Granted, that's generally the more important category to be concerned about, but here's why attention to extras matters too--and why a change in their demographics is so striking.

A good protagonist always stands somewhat apart from the world in which they live. It's important to have heroes that represent many demographics, but upon gaining protagonist status, a character becomes privileged in the eyes of the audience. It seems obvious to us that heroes are extraordinary people, so we might not notice that the women, people of color, etc. have to be protagonist-level-awesome just to get a place on screen at all.

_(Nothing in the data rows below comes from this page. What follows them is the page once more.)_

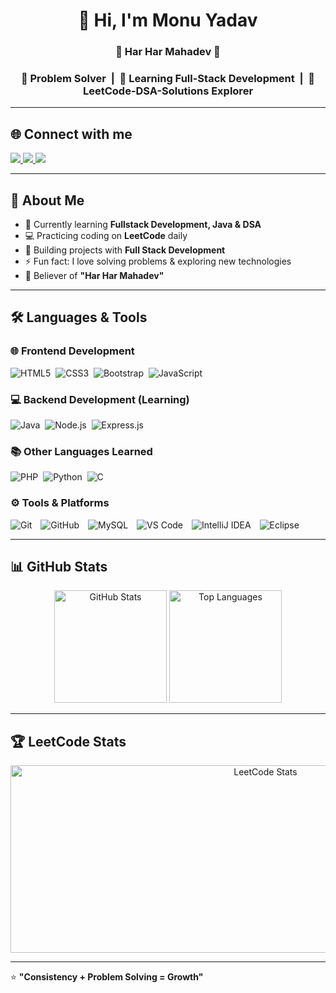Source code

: <h1 align="center">👋 Hi, I'm Monu Yadav</h1>
<h3 align="center">🔱 Har Har Mahadev 🔱</h3>

<h3 align="center">
  🧩 <b>Problem Solver</b> &nbsp;|&nbsp; 
  🌱 <b>Learning Full-Stack Development</b> &nbsp;|&nbsp; 
  🧠 <b>LeetCode-DSA-Solutions Explorer</b>
</h3>

---

## 🌐 Connect with me  
<p align="left">
  <a href="https://leetcode.com/u/monu_ydv108/" target="_blank">
    <img src="https://img.shields.io/badge/LeetCode-FFA116?style=for-the-badge&logo=leetcode&logoColor=white" />
  </a>
  <a href="https://github.com/monuydv108" target="_blank">
    <img src="https://img.shields.io/badge/GitHub-181717?style=for-the-badge&logo=github&logoColor=white" />
  </a>
  <a href="https://www.linkedin.com/in/monuyadav1126/" target="_blank">
    <img src="https://img.shields.io/badge/LinkedIn-0A66C2?style=for-the-badge&logo=linkedin&logoColor=white" />
  </a>
</p>

---

## 🚀 About Me  
- 🌱 Currently learning **Fullstack Development, Java & DSA**  
- 💻 Practicing coding on **LeetCode** daily  
- 🔭 Building projects with **Full Stack Development**  
- ⚡ Fun fact: I love solving problems & exploring new technologies  
- 🙏 Believer of **"Har Har Mahadev"**

---

## 🛠️ Languages & Tools  

### 🌐 Frontend Development  
<p align="left">
  <img src="https://img.shields.io/badge/HTML5-E34F26?style=for-the-badge&logo=html5&logoColor=white" alt="HTML5"/>&nbsp;
  <img src="https://img.shields.io/badge/CSS3-1572B6?style=for-the-badge&logo=css3&logoColor=white" alt="CSS3"/>&nbsp;
  <img src="https://img.shields.io/badge/Bootstrap-563D7C?style=for-the-badge&logo=bootstrap&logoColor=white" alt="Bootstrap"/>&nbsp;
  <img src="https://img.shields.io/badge/JavaScript-F7DF1E?style=for-the-badge&logo=javascript&logoColor=black" alt="JavaScript"/>
</p>

### 💻 Backend Development (Learning)  
<p align="left">
  <img src="https://img.shields.io/badge/Java-007396?style=for-the-badge&logo=openjdk&logoColor=white" alt="Java"/>&nbsp;
  <img src="https://img.shields.io/badge/Node.js-43853D?style=for-the-badge&logo=node.js&logoColor=white" alt="Node.js"/>&nbsp;
  <img src="https://img.shields.io/badge/Express.js-000000?style=for-the-badge&logo=express&logoColor=white" alt="Express.js"/>
</p>

### 📚 Other Languages Learned  
<p align="left">
  <img src="https://img.shields.io/badge/PHP-777BB4?style=for-the-badge&logo=php&logoColor=white" alt="PHP"/>&nbsp;
  <img src="https://img.shields.io/badge/Python-3776AB?style=for-the-badge&logo=python&logoColor=white" alt="Python"/>&nbsp;
  <img src="https://img.shields.io/badge/C-00599C?style=for-the-badge&logo=c&logoColor=white" alt="C"/>
</p>

### ⚙️ Tools & Platforms  
<p align="left">
  <img src="https://img.shields.io/badge/Git-F05032?style=for-the-badge&logo=git&logoColor=white" alt="Git" style="margin-right:10px;"/>
  <img src="https://img.shields.io/badge/GitHub-181717?style=for-the-badge&logo=github&logoColor=white" alt="GitHub" style="margin-right:10px;"/>
  <img src="https://img.shields.io/badge/MySQL-4479A1?style=for-the-badge&logo=mysql&logoColor=white" alt="MySQL" style="margin-right:10px;"/>
  <img src="https://img.shields.io/badge/VS%20Code-0078D4?style=for-the-badge&logo=visual-studio-code&logoColor=white" alt="VS Code" style="margin-right:10px;"/>
  <img src="https://img.shields.io/badge/IntelliJ%20IDEA-000000?style=for-the-badge&logo=intellij-idea&logoColor=white" alt="IntelliJ IDEA" style="margin-right:10px;"/>
  <img src="https://img.shields.io/badge/Eclipse-2C2255?style=for-the-badge&logo=eclipse&logoColor=white" alt="Eclipse" style="margin-right:10px;"/>
</p>

---

## 📊 GitHub Stats  
<p align="center">
  <img src="https://github-readme-stats.vercel.app/api?username=monuydv108&show_icons=true&theme=radical" alt="GitHub Stats" height="180"/>
  <img src="https://github-readme-stats.vercel.app/api/top-langs/?username=monuydv108&layout=compact&theme=radical" alt="Top Languages" height="180"/>
</p>

---

## 🏆 LeetCode Stats  
<p align="center">
  <img src="https://leetcard.jacoblin.cool/monu_ydv108?theme=dark&font=source_code_pro&ext=activity" alt="LeetCode Stats" width="800" height="300"/>
</p>

---

⭐ **"Consistency + Problem Solving = Growth"**
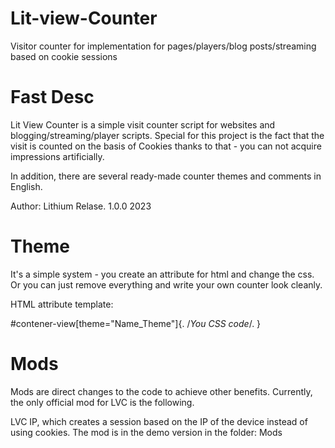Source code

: # Lit-view-Counter
Visitor counter for implementation for pages/players/blog posts/streaming based on cookie sessions


# Fast Desc

Lit View Counter is a simple visit counter script for websites and blogging/streaming/player scripts. 
Special for this project is the fact that the visit is counted on the basis of Cookies thanks to that - you can not acquire impressions artificially. 

In addition, there are several ready-made counter themes and comments in English.

Author: Lithium
Relase. 1.0.0
2023

# Theme

It's a simple system - you create an attribute for html and change the css. Or you can just remove everything and write your own counter look cleanly.

HTML attribute template:

#contener-view[theme="Name_Theme"]{.
		/*You CSS code*/.
	}
# Mods
Mods are direct changes to the code to achieve other benefits. Currently, the only official mod for LVC is the following. 

LVC IP, which creates a session based on the IP of the device instead of using cookies. The mod is in the demo version in the folder: Mods
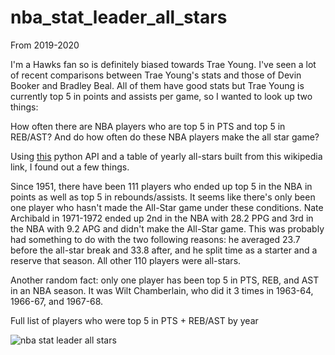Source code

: # nba_stat_leader_all_stars

From 2019-2020

I'm a Hawks fan so is definitely biased towards Trae Young. I've seen a lot of recent comparisons between Trae Young's stats and those of Devin Booker and Bradley Beal. All of them have good stats but Trae Young is currently top 5 in points and assists per game, so I wanted to look up two things:

How often there are NBA players who are top 5 in PTS and top 5 in REB/AST? And do how often do these NBA players make the all star game?

Using [this](https://github.com/swar/nba_api) python API and a table of yearly all-stars built from this wikipedia link, I found out a few things.

Since 1951, there have been 111 players who ended up top 5 in the NBA in points as well as top 5 in rebounds/assists. It seems like there's only been one player who hasn't made the All-Star game under these conditions. Nate Archibald in 1971-1972 ended up 2nd in the NBA with 28.2 PPG and 3rd in the NBA with 9.2 APG and didn't make the All-Star game. This was probably had something to do with the two following reasons: he averaged 23.7 before the all-star break and 33.8 after, and he split time as a starter and a reserve that season. All other 110 players were all-stars.

Another random fact: only one player has been top 5 in PTS, REB, and AST in an NBA season. It was Wilt Chamberlain, who did it 3 times in 1963-64, 1966-67, and 1967-68.

Full list of players who were top 5 in PTS + REB/AST by year

![nba stat leader all stars](https://github.com/richiehu17/NBA-Stat-Leaders-vs-All-Stars/assets/25738107/ef1fb81e-5870-42c6-9d9f-6e5cf7f99d82)
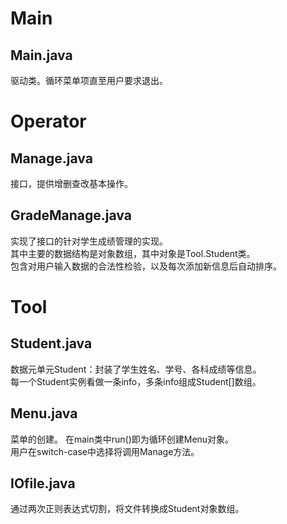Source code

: # Main
## Main.java
驱动类。循环菜单项直至用户要求退出。
# Operator
## Manage.java
接口，提供增删查改基本操作。
## GradeManage.java
实现了接口的针对学生成绩管理的实现。    
其中主要的数据结构是对象数组，其中对象是Tool.Student类。    
包含对用户输入数据的合法性检验，以及每次添加新信息后自动排序。
# Tool
## Student.java
数据元单元Student：封装了学生姓名、学号、各科成绩等信息。    
每一个Student实例看做一条info，多条info组成Student[]数组。
## Menu.java
菜单的创建。  在main类中run()即为循环创建Menu对象。    
用户在switch-case中选择将调用Manage方法。  
## IOfile.java
通过两次正则表达式切割，将文件转换成Student对象数组。


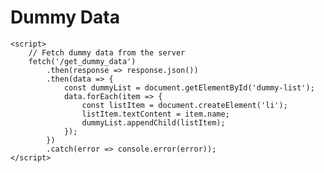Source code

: <!DOCTYPE html>
<html lang="en">
<head>
    <meta charset="UTF-8">
    <meta name="viewport" content="width=device-width, initial-scale=1.0">
    <title>Basic Website with Dummy Data</title>
</head>
<body>
    <h1>Dummy Data</h1>
    <ul id="dummy-list"></ul>
    
    <script>
        // Fetch dummy data from the server
        fetch('/get_dummy_data')
            .then(response => response.json())
            .then(data => {
                const dummyList = document.getElementById('dummy-list');
                data.forEach(item => {
                    const listItem = document.createElement('li');
                    listItem.textContent = item.name;
                    dummyList.appendChild(listItem);
                });
            })
            .catch(error => console.error(error));
    </script>
</body>
</html>
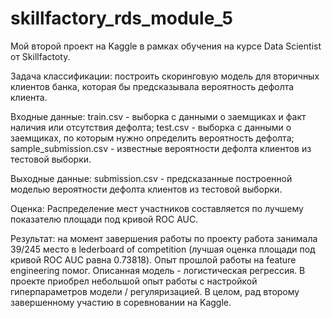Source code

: # skillfactory_rds_module_5

Мой второй проект на Kaggle в рамках обучения на курсе Data Scientist от Skillfactoty.

Задача классификации: построить скоринговую модель для вторичных клиентов банка, которая бы предсказывала вероятность дефолта клиента. 

Входные данные: train.csv - выборка с данными о заемщиках и факт наличия или отсутствия дефолта; test.csv - выборка с данными о заемщиках, по которым нужно определить вероятность дефолта; sample_submission.csv - известные вероятности дефолта клиентов из тестовой выборки.

Выходные данные: submission.csv - предсказанные построенной моделью вероятности дефолта клиентов из тестовой выборки.

Оценка: Распределение мест участников составляется по лучшему показателю площади под кривой ROC AUC.

Результат: на момент завершения работы по проекту работа занимала 39/245 место в lederboard of competition (лучшая оценка площади под кривой ROC AUC равна 0.73818). Опыт прошлой работы на feature engineering помог. Описанная модель - логистическая регрессия. В проекте приобрел небольшой опыт работы с настройкой гиперпараметров модели / регуляризацией. В целом, рад второму завершенному участию в соревновании на Kaggle.

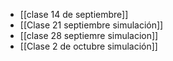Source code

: - [[clase 14 de septiembre]] 
- [[Clase 21 septiembre simulación]] 
- [[clase 28 septiemre simulacion]] 
- [[Clase 2 de octubre simulación]]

It's the background characters that define what the rest of the world looks like: what the characters themselves consider to be "normal". Well-chosen extras prevent a diverse batch of heroes from seeming like a "band of tokens", because it's obvious that the heroes aren't the only ones of their respective groups who get to participate.

Consider Princess Leia in the Original Trilogy. She's the only woman with any large speaking role in that whole part of the story. The reality of her world is that good guys and bad guys alike are exactly that--guys--but hey, if Princess Leia says she's coming on the mission too, no one's going to argue with her. It's a man's galaxy: Leia needs Princess status to get in, and maintains her place not just by being as awesome as she is, but also by being the male lead's sister, the other male lead's love interest, the bad guy's daughter, and the Backup Jedi.

Contrast this with the extras we see in The Force Awakens. There are lots of women and people of color in background roles, and what this says about the world is that it is now considered normal for a wide variety of people to participate in the action. It's awesome that The Next Jedi is going to be a woman, but we can also see that a woman doesn't have to be The Next Jedi just to earn a place on screen, while men can get their places by being nameless pilots.

Honestly, as cool as it is, this kind of change is so powerful that the whole setting looks fundamentally different for it. It looks as though the entire galaxy had a massive equality movement between trilogies, whose victory was so rapidly and overwhelmingly successful--more so than the original Rebellion!--that even the First Order is an equal-opportunity employer (at least, as long as you're human).

Some might say that the diversity in this movie is, in part, a sign of the time at which it was made, just like the quality and style of its special effects. If it looks jarring that the galaxy had a sudden equality shift, you might as well wonder why it had a "suddenly the lightsaber blades look better" shift. That's not quite right, though, because movies are made by people, and while everyone agrees that working on better special effects is a good idea, not everyone realizes or cares that diversity in casting is a good idea too. Many movies made at the same time as TFA were not this diverse, because people chose to not make them diverse.

Every background character is the result of a choice someone made to put them there. When the extras are diverse, it means someone made the right choice not just a few times for the heroes, but many more times for the rest of the cast too. More people need to be making these choices. I don't want "diverse extras" to become a distinctive trait of just this one universe. Star Wars has enough exclusive recurring themes already; it needs to share this one.


P.S. Genre-savvy readers will note that Star Wars has a long history of bestowing a name and full life story upon every single background character through the Expanded Universe. That means that all these extras have a good shot at becoming protagonists themselves someday. It makes these casting choices all the more important: they affect the Expanded Universe cast for decades to come.